Lá, onde o primeiro fragmento de memória
me coloca no mundo,
sou apenas mãos.
Dedos pequeninos que seguram berlindes coloridos.
Vejo-os, como se os tivesse aqui agora.
São as mãos que os vêm,
que lhes dão cor e existência.
E os vidrinhos polidos,
continuam reais,
num pedacinho de memória
que insiste em dizer que eu,
apesar de estar aqui,
continuo lá, maravilhada, com as cores
que se fundem num diáfano assombro.
Não me prende o passado,
nada lhe devo!
Paguei-lhe com sonhos,
com promessas que sucumbiram
à cobardia da incerteza.
Pergunto-me: porque aprisionei os meus sonhos?

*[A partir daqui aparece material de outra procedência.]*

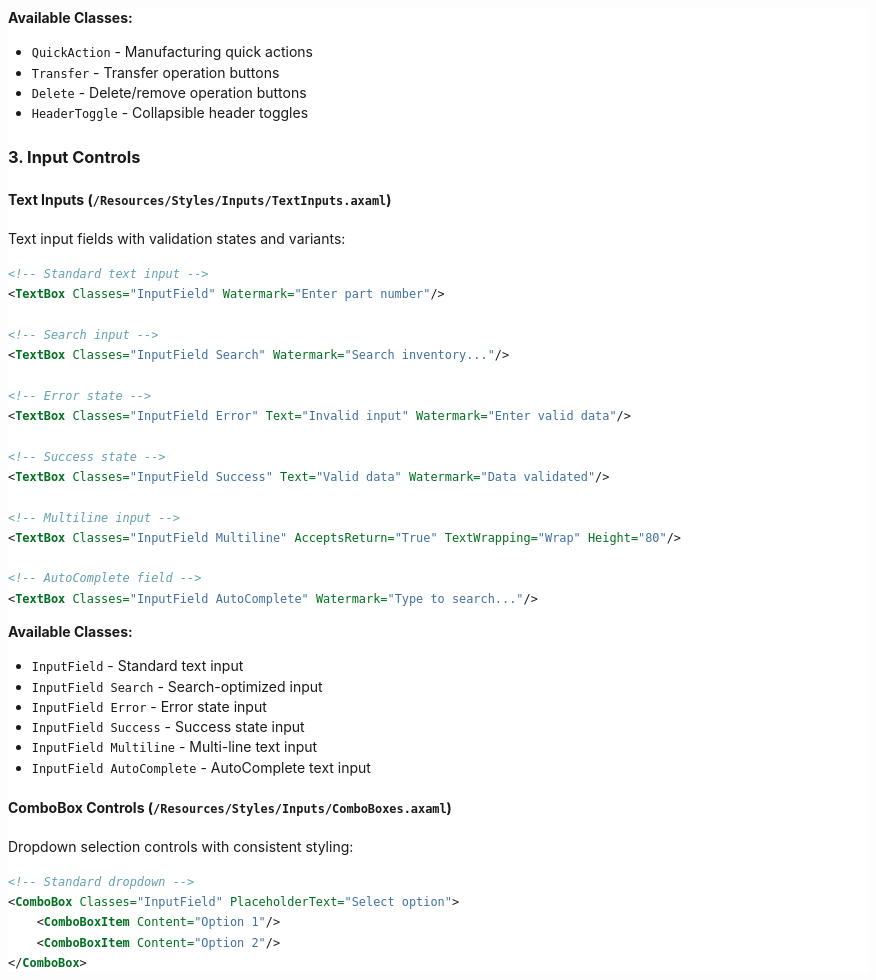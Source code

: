 **Available Classes:**

- `QuickAction` - Manufacturing quick actions
- `Transfer` - Transfer operation buttons  
- `Delete` - Delete/remove operation buttons
- `HeaderToggle` - Collapsible header toggles

### 3. Input Controls

#### Text Inputs (`/Resources/Styles/Inputs/TextInputs.axaml`)

Text input fields with validation states and variants:

```xml
<!-- Standard text input -->
<TextBox Classes="InputField" Watermark="Enter part number"/>

<!-- Search input -->
<TextBox Classes="InputField Search" Watermark="Search inventory..."/>

<!-- Error state -->
<TextBox Classes="InputField Error" Text="Invalid input" Watermark="Enter valid data"/>

<!-- Success state -->
<TextBox Classes="InputField Success" Text="Valid data" Watermark="Data validated"/>

<!-- Multiline input -->
<TextBox Classes="InputField Multiline" AcceptsReturn="True" TextWrapping="Wrap" Height="80"/>

<!-- AutoComplete field -->
<TextBox Classes="InputField AutoComplete" Watermark="Type to search..."/>
```

**Available Classes:**

- `InputField` - Standard text input
- `InputField Search` - Search-optimized input
- `InputField Error` - Error state input
- `InputField Success` - Success state input
- `InputField Multiline` - Multi-line text input
- `InputField AutoComplete` - AutoComplete text input

#### ComboBox Controls (`/Resources/Styles/Inputs/ComboBoxes.axaml`)

Dropdown selection controls with consistent styling:

```xml
<!-- Standard dropdown -->
<ComboBox Classes="InputField" PlaceholderText="Select option">
    <ComboBoxItem Content="Option 1"/>
    <ComboBoxItem Content="Option 2"/>
</ComboBox>
```
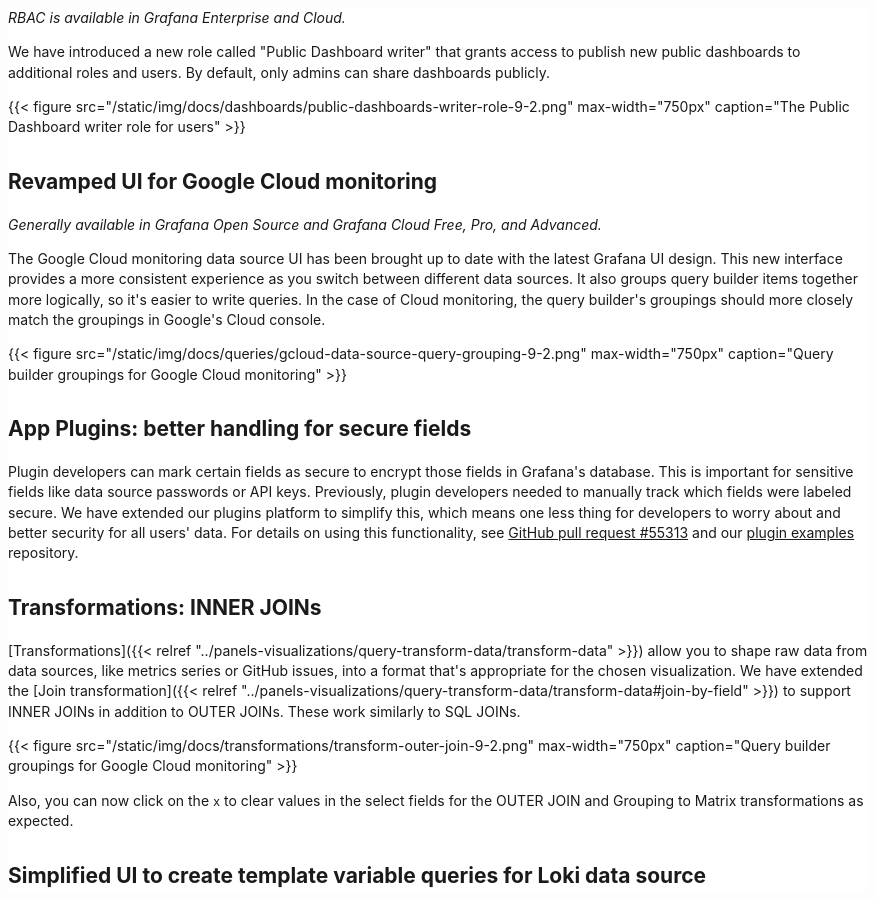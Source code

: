_RBAC is available in Grafana Enterprise and Cloud._

We have introduced a new role called "Public Dashboard writer" that grants access to publish new public dashboards to additional roles and users.
By default, only admins can share dashboards publicly.

{{< figure src="/static/img/docs/dashboards/public-dashboards-writer-role-9-2.png" max-width="750px" caption="The Public Dashboard writer role for users" >}}

## Revamped UI for Google Cloud monitoring

_Generally available in Grafana Open Source and Grafana Cloud Free, Pro, and Advanced._

The Google Cloud monitoring data source UI has been brought up to date with the latest Grafana UI design.
This new interface provides a more consistent experience as you switch between different data sources.
It also groups query builder items together more logically, so it's easier to write queries.
In the case of Cloud monitoring, the query builder's groupings should more closely match the groupings in Google's Cloud console.

{{< figure src="/static/img/docs/queries/gcloud-data-source-query-grouping-9-2.png" max-width="750px" caption="Query builder groupings for Google Cloud monitoring" >}}

## App Plugins: better handling for secure fields

Plugin developers can mark certain fields as secure to encrypt those fields in Grafana's database.
This is important for sensitive fields like data source passwords or API keys.
Previously, plugin developers needed to manually track which fields were labeled secure.
We have extended our plugins platform to simplify this, which means one less thing for developers to worry about and better security for all users' data.
For details on using this functionality, see [GitHub pull request #55313](https://github.com/grafana/grafana/pull/55313) and our [plugin examples](https://github.com/grafana/grafana-plugin-examples) repository.

## Transformations: INNER JOINs

[Transformations]({{< relref "../panels-visualizations/query-transform-data/transform-data" >}}) allow you to shape raw data from data sources, like metrics series or GitHub issues, into a format that's appropriate for the chosen visualization.
We have extended the [Join transformation]({{< relref "../panels-visualizations/query-transform-data/transform-data#join-by-field" >}}) to support INNER JOINs in addition to OUTER JOINs. These work similarly to SQL JOINs.

{{< figure src="/static/img/docs/transformations/transform-outer-join-9-2.png" max-width="750px" caption="Query builder groupings for Google Cloud monitoring" >}}

Also, you can now click on the `x` to clear values in the select fields for the OUTER JOIN and Grouping to Matrix transformations as expected.

## Simplified UI to create template variable queries for Loki data source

Porque não confiei nas minhas mãos?
Cansei-as, numa labuta cega.
Não as soube libertar.
Seguro a comoção das lágrimas
que teimam embaçar-me a vista,
e nessa névoa volto a ver as minhas mãos,
curiosas.
A olhar o mundo dentro dos berlindes.
Na memória, o tempo não tem medida,
estou mesmo lá,
fecho os olhos,
e com as minhas mãos livres,
vou abrir a gaveta…
Voem sonhos, voem, que eu escolhi ficar por aqui!